### RAW DATA

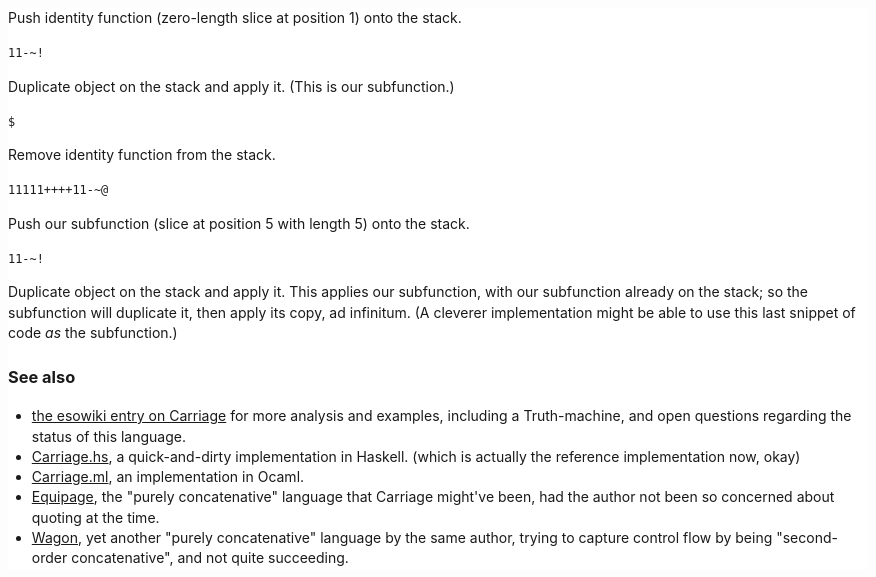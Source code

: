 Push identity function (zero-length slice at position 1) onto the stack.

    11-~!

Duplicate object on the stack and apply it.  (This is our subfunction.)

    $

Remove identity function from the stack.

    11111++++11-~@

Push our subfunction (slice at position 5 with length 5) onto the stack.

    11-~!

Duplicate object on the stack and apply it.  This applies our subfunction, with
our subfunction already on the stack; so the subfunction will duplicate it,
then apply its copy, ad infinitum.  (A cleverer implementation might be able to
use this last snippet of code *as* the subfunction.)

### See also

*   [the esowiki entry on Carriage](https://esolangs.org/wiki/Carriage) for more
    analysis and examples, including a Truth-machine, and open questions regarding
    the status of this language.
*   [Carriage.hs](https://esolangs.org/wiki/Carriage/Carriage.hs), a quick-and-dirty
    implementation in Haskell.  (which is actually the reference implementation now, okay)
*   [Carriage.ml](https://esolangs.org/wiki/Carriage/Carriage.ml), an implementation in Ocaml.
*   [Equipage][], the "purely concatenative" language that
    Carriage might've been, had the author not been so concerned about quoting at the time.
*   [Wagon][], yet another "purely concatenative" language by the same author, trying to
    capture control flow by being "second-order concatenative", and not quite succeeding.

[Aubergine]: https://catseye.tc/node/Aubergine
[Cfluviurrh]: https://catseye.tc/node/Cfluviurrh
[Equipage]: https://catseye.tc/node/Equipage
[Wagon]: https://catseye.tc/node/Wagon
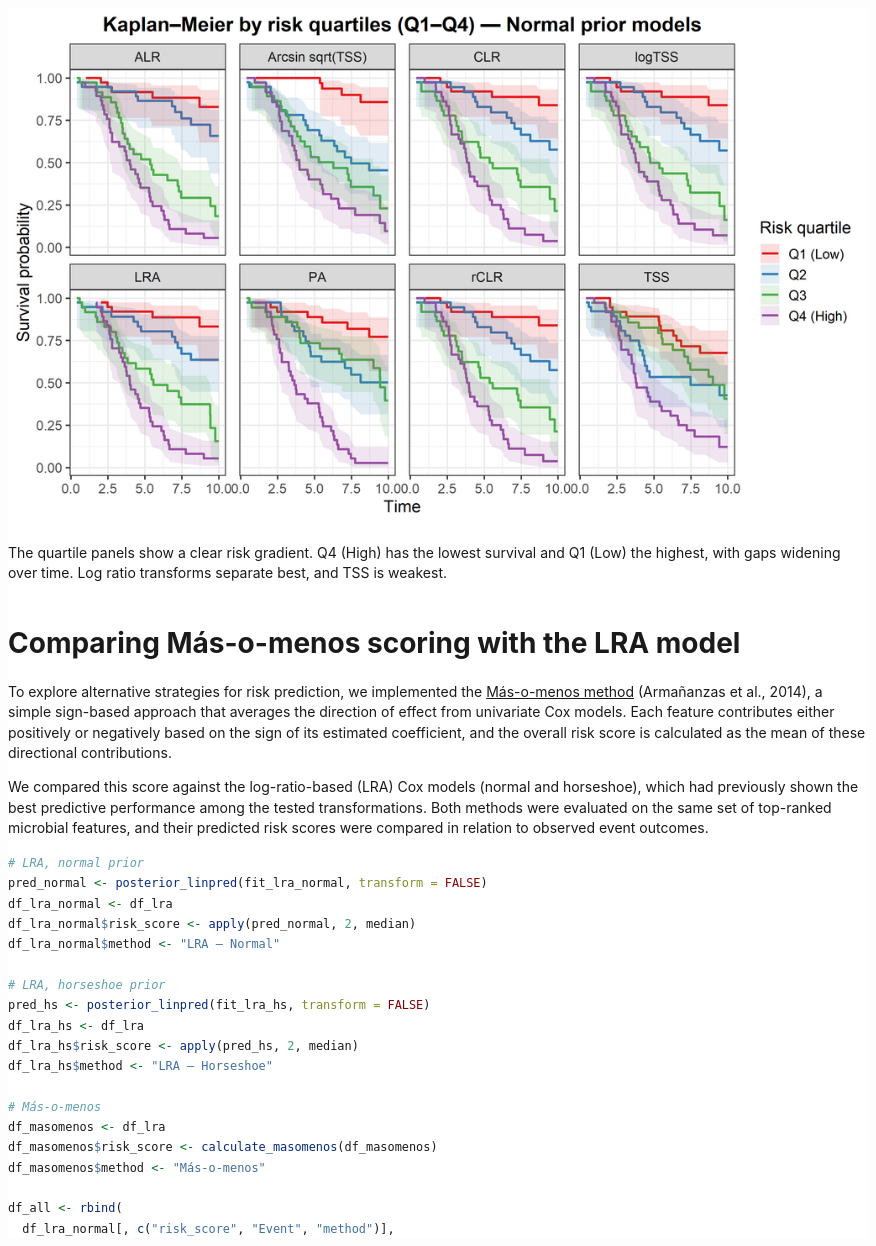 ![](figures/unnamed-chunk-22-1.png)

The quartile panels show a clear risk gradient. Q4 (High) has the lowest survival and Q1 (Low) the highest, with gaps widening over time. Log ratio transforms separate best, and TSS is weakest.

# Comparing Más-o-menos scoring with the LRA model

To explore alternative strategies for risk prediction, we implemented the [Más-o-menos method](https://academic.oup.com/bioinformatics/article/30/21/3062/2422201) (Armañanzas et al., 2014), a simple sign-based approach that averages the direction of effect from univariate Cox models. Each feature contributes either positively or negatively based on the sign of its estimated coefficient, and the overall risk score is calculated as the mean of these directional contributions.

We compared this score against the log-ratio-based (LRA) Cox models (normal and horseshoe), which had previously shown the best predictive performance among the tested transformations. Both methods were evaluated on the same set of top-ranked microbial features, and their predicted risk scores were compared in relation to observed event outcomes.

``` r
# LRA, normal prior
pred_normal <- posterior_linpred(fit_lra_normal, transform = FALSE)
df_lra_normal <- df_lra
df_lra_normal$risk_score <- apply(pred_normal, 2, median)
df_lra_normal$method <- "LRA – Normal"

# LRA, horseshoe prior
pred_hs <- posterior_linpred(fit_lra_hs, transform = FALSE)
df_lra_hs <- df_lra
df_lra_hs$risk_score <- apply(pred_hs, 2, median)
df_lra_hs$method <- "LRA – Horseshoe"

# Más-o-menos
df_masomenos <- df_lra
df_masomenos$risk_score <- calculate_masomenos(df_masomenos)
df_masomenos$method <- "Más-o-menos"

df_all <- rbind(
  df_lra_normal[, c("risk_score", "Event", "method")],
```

######
### RAW DATA

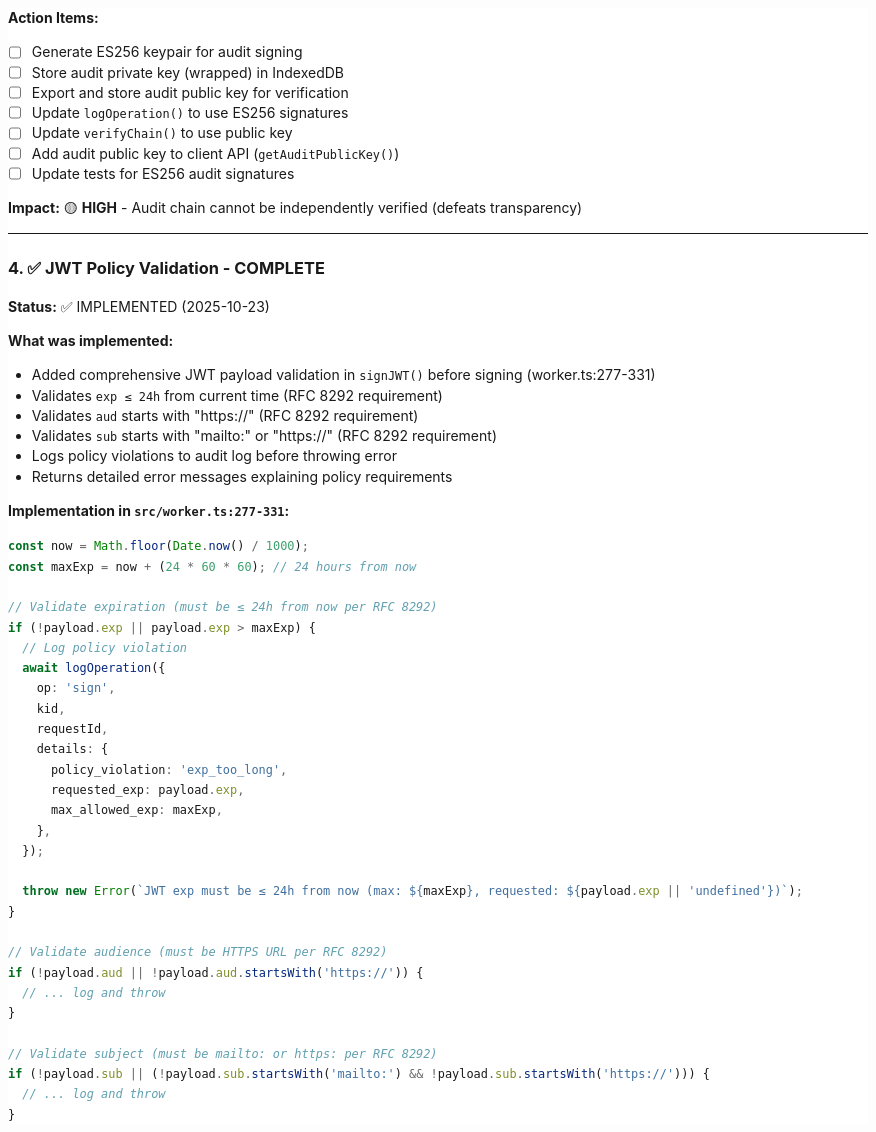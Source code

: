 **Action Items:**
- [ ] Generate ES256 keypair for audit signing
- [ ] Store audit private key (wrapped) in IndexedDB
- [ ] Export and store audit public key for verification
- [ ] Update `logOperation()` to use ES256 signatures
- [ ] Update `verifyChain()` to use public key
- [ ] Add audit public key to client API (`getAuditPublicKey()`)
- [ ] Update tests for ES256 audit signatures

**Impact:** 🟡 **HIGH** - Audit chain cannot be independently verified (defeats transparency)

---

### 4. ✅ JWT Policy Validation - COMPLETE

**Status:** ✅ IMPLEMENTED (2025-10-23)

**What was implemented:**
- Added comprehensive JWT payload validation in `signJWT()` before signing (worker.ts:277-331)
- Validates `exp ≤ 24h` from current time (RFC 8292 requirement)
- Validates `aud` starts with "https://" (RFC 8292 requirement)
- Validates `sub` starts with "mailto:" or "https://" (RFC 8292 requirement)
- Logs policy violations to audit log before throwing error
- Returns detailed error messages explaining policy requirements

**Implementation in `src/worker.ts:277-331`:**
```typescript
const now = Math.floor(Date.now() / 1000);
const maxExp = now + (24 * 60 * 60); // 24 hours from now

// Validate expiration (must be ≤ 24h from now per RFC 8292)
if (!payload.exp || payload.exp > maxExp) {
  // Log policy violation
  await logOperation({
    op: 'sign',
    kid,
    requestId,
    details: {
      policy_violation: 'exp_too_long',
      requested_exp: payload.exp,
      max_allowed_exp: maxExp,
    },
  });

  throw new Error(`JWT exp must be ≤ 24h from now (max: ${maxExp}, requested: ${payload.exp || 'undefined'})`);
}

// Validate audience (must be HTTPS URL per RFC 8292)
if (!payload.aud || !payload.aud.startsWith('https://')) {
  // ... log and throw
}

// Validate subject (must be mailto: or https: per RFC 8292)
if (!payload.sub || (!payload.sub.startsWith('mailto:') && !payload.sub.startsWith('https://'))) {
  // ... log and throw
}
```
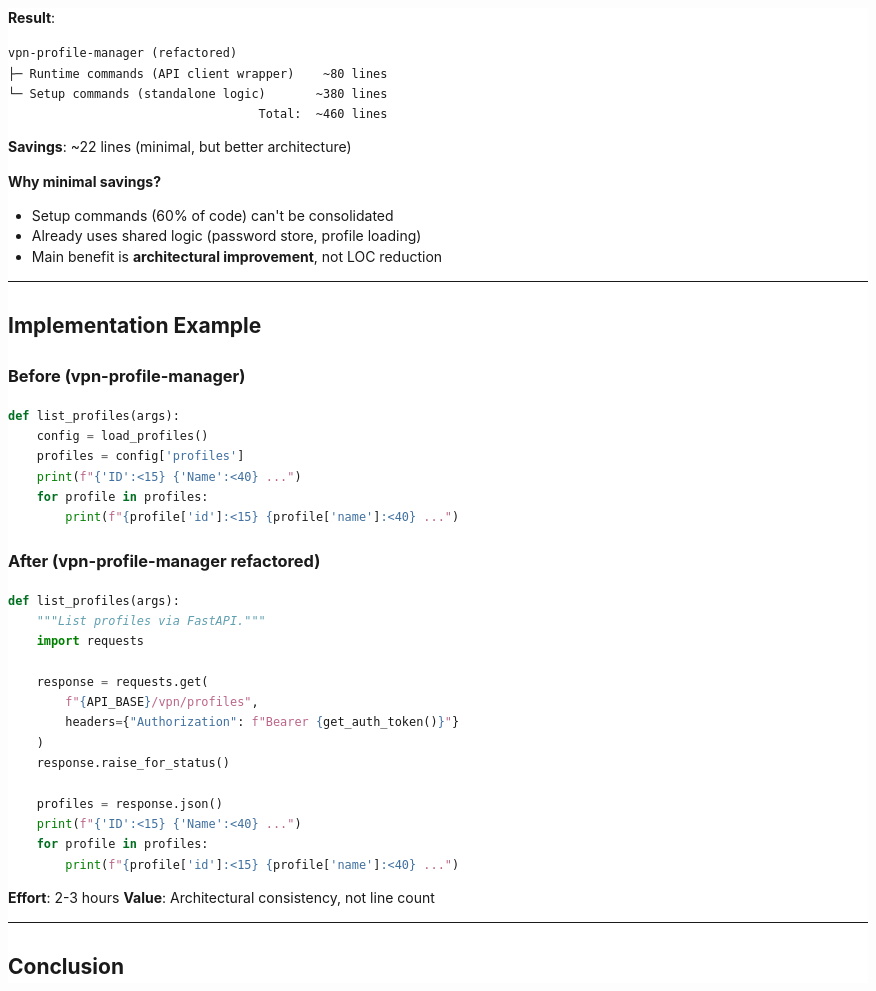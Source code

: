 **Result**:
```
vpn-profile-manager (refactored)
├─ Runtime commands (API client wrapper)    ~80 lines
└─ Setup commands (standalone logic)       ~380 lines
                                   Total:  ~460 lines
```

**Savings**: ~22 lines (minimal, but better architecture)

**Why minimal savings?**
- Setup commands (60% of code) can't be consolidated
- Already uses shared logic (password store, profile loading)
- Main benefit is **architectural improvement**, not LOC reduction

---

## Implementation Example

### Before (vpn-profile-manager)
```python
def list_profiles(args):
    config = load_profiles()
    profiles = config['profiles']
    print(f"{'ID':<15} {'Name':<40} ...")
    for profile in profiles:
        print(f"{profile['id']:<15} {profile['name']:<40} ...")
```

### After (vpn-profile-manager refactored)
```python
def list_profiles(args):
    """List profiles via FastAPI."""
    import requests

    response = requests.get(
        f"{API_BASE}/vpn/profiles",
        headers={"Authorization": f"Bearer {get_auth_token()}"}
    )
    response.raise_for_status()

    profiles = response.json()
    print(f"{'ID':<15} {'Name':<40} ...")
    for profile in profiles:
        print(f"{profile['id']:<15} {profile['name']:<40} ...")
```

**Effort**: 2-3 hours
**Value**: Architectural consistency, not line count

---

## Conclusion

######

## EXERCISE DESCRIPTION:
In the listing above, find the line with "Carriage](https://esolangs.org/wiki/Carriage) for more" and the line with "[Cfluviurrh]: https://catseye.tc/node/Cfluviurrh". Output those two lines and every line between them, exactly as written.

## YOUR SOLUTION:
*   [the esowiki entry on Carriage](https://esolangs.org/wiki/Carriage) for more
    analysis and examples, including a Truth-machine, and open questions regarding
    the status of this language.
*   [Carriage.hs](https://esolangs.org/wiki/Carriage/Carriage.hs), a quick-and-dirty
    implementation in Haskell.  (which is actually the reference implementation now, okay)
*   [Carriage.ml](https://esolangs.org/wiki/Carriage/Carriage.ml), an implementation in Ocaml.
*   [Equipage][], the "purely concatenative" language that
    Carriage might've been, had the author not been so concerned about quoting at the time.
*   [Wagon][], yet another "purely concatenative" language by the same author, trying to
    capture control flow by being "second-order concatenative", and not quite succeeding.

[Aubergine]: https://catseye.tc/node/Aubergine
[Cfluviurrh]: https://catseye.tc/node/Cfluviurrh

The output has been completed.